Edward yang sedari tadi telaten menyuapi gadis itu tak mengalihkan pandangannya dari piring di atas pangkuan. "Emangnya kamu mau saya tinggal sendirian?" Ia justru balik bertanya.
"Pak Edward suruh Ibu kirim satu anak buat tungguin aku aja," sahutnya kala menerima suapan yang entah sudah ke berapa kalinya.
"Nggak bisa."
Tanggapan Edward sukses menghentikan gerakan mengunyah Mona. "Kenapa nggak bisa, Pak? Pak Edward nggak mau telfon Ibu buat aku? Aku, kan, klien Pak Edward yang harus Pak Edward layani."
Kepala Edward sontak mendongak. "Saya ini pengacara, bukan pelayan kamu. Kata melayani yang kamu pakai tadi nggak pantas diberikan kepada saya, Mona."
Nyali Mona langsung menciut kala mendapatkan teguran serupa, alhasil yang bisa ia lakukan hanya menunduk dalam, merutuki kalimat yang keluar tanpa beban dari mulutnya.
Terdengar helaan napas panjang dari Edward. "Maaf sudah bikin kamu merasa kurang nyaman, tapi untuk mengabulkan permintaan kamu itu di luar kendali saya."
Perlahan kepala Mona terangkat, fokusnya kembali diambil sang pengacara.
"Kamu ini bukan pasien biasa, nggak bisa sembarangan orang leluasa keluar-masuk. Bahkan, di depan pintu sana ada dua polisi yang terus berjaga," jelasnya.
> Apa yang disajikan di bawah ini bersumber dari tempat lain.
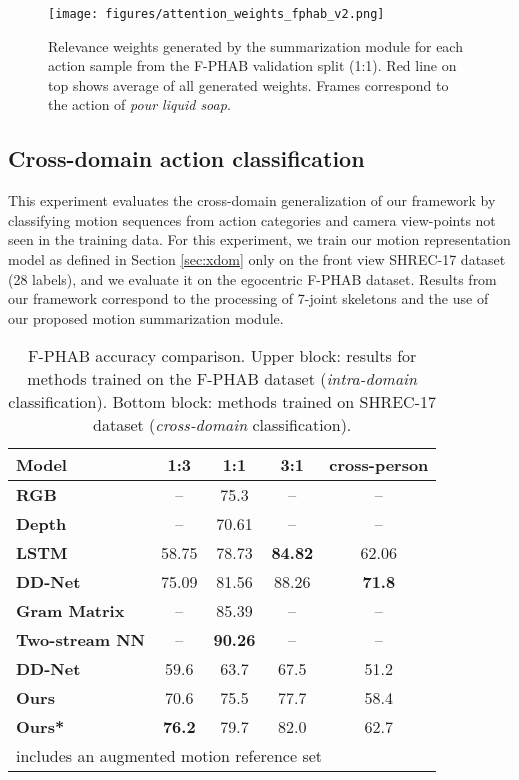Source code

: \documentclass[letterpaper, 10 pt, conference]{ieeeconf}
\begin{document}
\begin{figure}[!htb]
    \centering
    \texttt{[image: figures/attention\_weights\_fphab\_v2.png]}
    \caption{Relevance weights generated by the summarization module for each action sample from the F-PHAB validation split (1:1). Red line on top shows average of all generated weights. Frames correspond to the action of \textit{pour liquid soap}.
}    
    \label{fig:att_weights}
\end{figure}




\subsection{Cross-domain action classification}
\label{sec:fphab_bench}

This experiment evaluates the cross-domain generalization of our framework by classifying motion sequences from action categories and camera view-points not seen in the training data. 
For this experiment, we train our motion representation model as defined in Section \ref{sec:xdom} only on the front view SHREC-17 dataset (28 labels), and we evaluate it on the egocentric F-PHAB dataset. Results from our framework correspond to the processing of 7-joint skeletons and the use of our proposed motion summarization module.

\begin{table}[!tb]
\centering
\begin{tabular}{|l|c|c|c|c|}
\hline
\textbf{Model} & \textbf{1:3} & \textbf{1:1} & \textbf{3:1} & \textbf{cross-person} \\ \hline
\textbf{RGB \cite{feichtenhofer2016convolutional}} & -- & 75.3 & -- & -- \\ \hline
\textbf{Depth \cite{oreifej2013hon4d}} & -- & 70.61 & -- & -- \\ \hline
\textbf{LSTM \cite{zhu2016co}} & 58.75 & 78.73 & \textbf{84.82} & 62.06 \\ \hline
\textbf{DD-Net \cite{yang2019make}} & 75.09 & 81.56 & 88.26 & \textbf{71.8} \\ \hline \textbf{Gram Matrix \cite{zhang2016efficient}} & -- & 85.39 & -- & -- \\ \hline
\textbf{Two-stream NN \cite{li2021two}} & -- & \textbf{90.26} & -- & -- \\ \hline\hline
\textbf{DD-Net \cite{yang2019make}} & 59.6 & 63.7 & 67.5 & 51.2 \\ \hline
\textbf{Ours} & 70.6 & 75.5 & 77.7 & 58.4 \\ \hline
\textbf{Ours*} & \textbf{76.2} & 79.7 & 82.0 & 62.7 \\ \hline
\multicolumn{5}{l}{\footnotesize  includes an augmented motion reference set} \\
\end{tabular}
\caption{F-PHAB accuracy comparison. Upper block: results for methods trained on the F-PHAB dataset (\textit{intra-domain} classification). Bottom block: methods trained on SHREC-17 dataset (\textit{cross-domain} classification).}
\label{tab:phab_ablation}
\end{table}
\end{document}

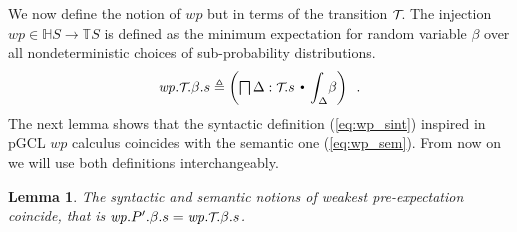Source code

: \documentclass{eptcs}
\theoremstyle{plain}
\newtheorem{lemma}[theorem]{Lemma}
\theoremstyle{definition}
\newcommand{\lit}[1]{\ensuremath{\mathit{#1}}}
\newcommand{\Prg}{P}
\newcommand{\Tau}{\mbox{\small\ensuremath{\mathcal{T}}}\!}
\newcommand{\totype}{\ensuremath{\ra}}
\newcommand{\HS}{\lit{\mathbb{H}S}}
\newcommand{\TS}{\lit{\mathbb{T}S}}
\newcommand{\Def}{\ensuremath{\triangleq}}
\newcommand{\ra}{\ensuremath{\rightarrow}}
\newcommand{\dotsep}{\mbox{\raisebox{0.4ex}{\tiny\ensuremath{\:\;\bullet\;\:}}}}
\newcommand{\Wp}{\lit{wp}}
\begin{document}
We now define the notion of $\Wp$ but in terms of the transition $\Tau$. 
The injection $\Wp \in \HS \totype \TS$ is defined as the minimum expectation for random variable $\beta$ over all nondeterministic choices of sub-probability distributions.
\begin{equation}
\label{eq:wp_sem}\textstyle
	\Wp{}.\Tau.\beta.s \Def \left(\bigsqcap \Delta : \Tau.s \dotsep {\textstyle{\displaystyle\int}_{\!\!\!\Delta}} \beta\right)\enspace.
\end{equation}
The next lemma shows that the syntactic definition (\ref{eq:wp_sint}) inspired in pGCL $\Wp$ calculus coincides with the semantic one (\ref{eq:wp_sem}).
From now on we will use both definitions interchangeably.
\begin{lemma}
	The syntactic and semantic notions of weakest pre-expectation coincide, that is
	$\Wp{}.\Prg'.\beta.s = \Wp{}.\Tau.\beta.s$\enspace.
\end{lemma}
\end{document}
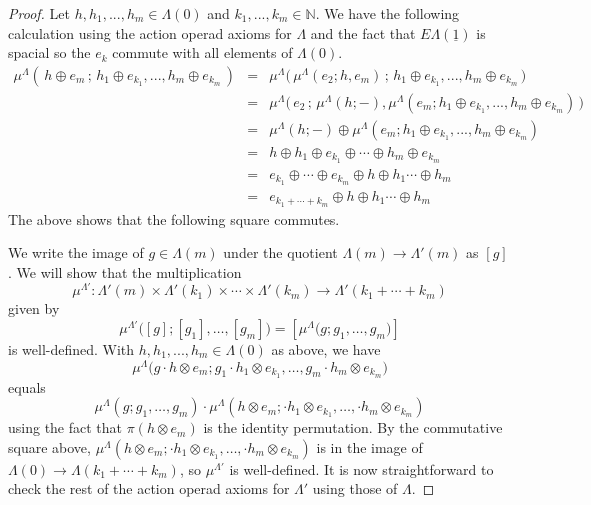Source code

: \documentclass{amsbook} %
\newcommand{\EL}{E\Lambda}
\numberwithin{section}{chapter}
\begin{document}
\begin{proof}
Let $h, h_1, ..., h_m \in \Lambda(0)$ and $k_1, ..., k_m \in \mathbb{N}$. We have the following calculation using the action operad axioms for $\Lambda$ and the fact that $\EL(\underline{1})$ is spacial so the $e_k$ commute with all elements of $\Lambda(0)$.
\[ \begin{array}{rll}
		\mu^{\Lambda}( \, h \oplus e_m \, ; \, h_1 \oplus e_{k_1}, ..., h_m \oplus e_{k_m} \, ) & = & \mu^{\Lambda}\big( \, \mu^{\Lambda}(e_2; h, e_m) \, ; \, h_1 \oplus e_{k_1}, ..., h_m \oplus e_{k_m} \, \big) \\
		& = & \mu^{\Lambda}\big( \, e_2 \, ; \, \mu^{\Lambda}(h;-), \mu^{\Lambda}(e_m; h_1 \oplus e_{k_1}, ..., h_m \oplus e_{k_m}) \, \big) \\
		& = & \mu^{\Lambda}(h;-)\oplus \mu^{\Lambda}(e_m; h_1 \oplus e_{k_1}, ..., h_m \oplus e_{k_m})  \\
		& = & h \oplus h_1 \oplus e_{k_1} \oplus \cdots \oplus h_m \oplus e_{k_m} \\
		& = & e_{k_1} \oplus \cdots \oplus e_{k_m} \oplus h \oplus h_1 \cdots \oplus h_m \\
		& = & e_{k_1+\cdots+k_m} \oplus h \oplus h_1 \cdots \oplus h_m
		\end{array}
\]
The above shows that the following square commutes.
\begin{center}
\end{center}	

We write the image of $g \in \Lambda(m)$ under the quotient $\Lambda(m) \to \Lambda'(m)$ as $[g]$. We will show that the multiplication
\[
\mu^{\Lambda'}:\Lambda'(m) \times \Lambda'(k_1) \times \cdots \times \Lambda'(k_m) \to \Lambda'(k_1 + \cdots + k_m)
\]
given by 
\[
\mu^{\Lambda'}\Big( [g]; [g_1], \ldots , [g_m] \Big) = [\mu^{\Lambda}\Big(g; g_1, \ldots, g_m \Big)]
\]
is well-defined. With $h, h_1, ..., h_m \in \Lambda(0)$ as above, we have
\[
\mu^{\Lambda}\Big(g \cdot h \otimes e_m; g_1\cdot h_1 \otimes e_{k_1}, \ldots, g_m\cdot h_m \otimes e_{k_m} \Big) \]
equals
\[
\mu^{\Lambda}(g; g_1, \ldots, g_m) \cdot \mu^{\Lambda}(h \otimes e_m; \cdot h_1 \otimes e_{k_1}, \ldots, \cdot h_m \otimes e_{k_m})
\]
using the fact that $\pi(h \otimes e_m)$ is the identity permutation. By the commutative square above, $\mu^{\Lambda}(h \otimes e_m; \cdot h_1 \otimes e_{k_1}, \ldots, \cdot h_m \otimes e_{k_m})$ is in the image of $\Lambda(0) \to \Lambda(k_1 + \cdots + k_m)$, so $\mu^{\Lambda'}$ is well-defined. It is now straightforward to check the rest of the action operad axioms for $\Lambda'$ using those of $\Lambda$.
\end{proof}
\end{document}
Tidak ada alasan bagi Mona untuk melahap dengan nikmat santapan sore berupa nasi dan beberapa potongan berbentuk dadu daging sapi, terlebih saat fakta lagi-lagi menamparnya telak, seolah tidak memberi waktu barang sebentar saja untuk dirinya melupakan sejenak apa yang telah terjadi.
"Mona," panggil Edward.
Si empu pemilik nama mengangkat wajahnya.
"Saya tahu kamu sedih dengan keadaan saat ini, tapi menurut saya, lebih baik kamu fokus mengingat kejadian malam itu saja," lanjutnya memberi titah.
"Tapi, Pak, kenapa waktu pertama kali kita ketemu Pak Edward malah kasih saran ke aku untuk jangan pernah ingat kejadian itu?" Sampai detik ini, Mona sungguh penasaran mengapa Edward mengatakan hal tersebut.
Edward mengulas senyum, lantas sendok berisi nasi lengkap dengan irisan daging ia ulurkan ke mulut Mona. "Kira-kira kenapa saya memberi saran seperti itu?" Pengacara itu justru balik melempar tanya.
Mona tak langsung menjawab. Bola matanya mengarah ke atas, mencoba menemukan jawaban.
"Santai saja, Mona. Pertanyaan tadi bukan kuis yang wajib kamu ketahui jawabannya," ujar pengacara itu kala gadis di depannya menunjukkan raut kebingungan. "Mending makan lagi, yuk. Nih, aaa ...."
KAMU SEDANG MEMBACA
In The Refrigerator
Misterio / SuspensoMona terbangun dari koma dalam kondisi tangan diborgol tanpa tahu apa yang telah dirinya perbuat. Dituduh menjadi pembunuh teman akrabnya, Mona tidak bisa berkutik saat bukti-bukti kuat menjurus kepadanya. Lantas, bagaimana nasib Mona setelah itu? H...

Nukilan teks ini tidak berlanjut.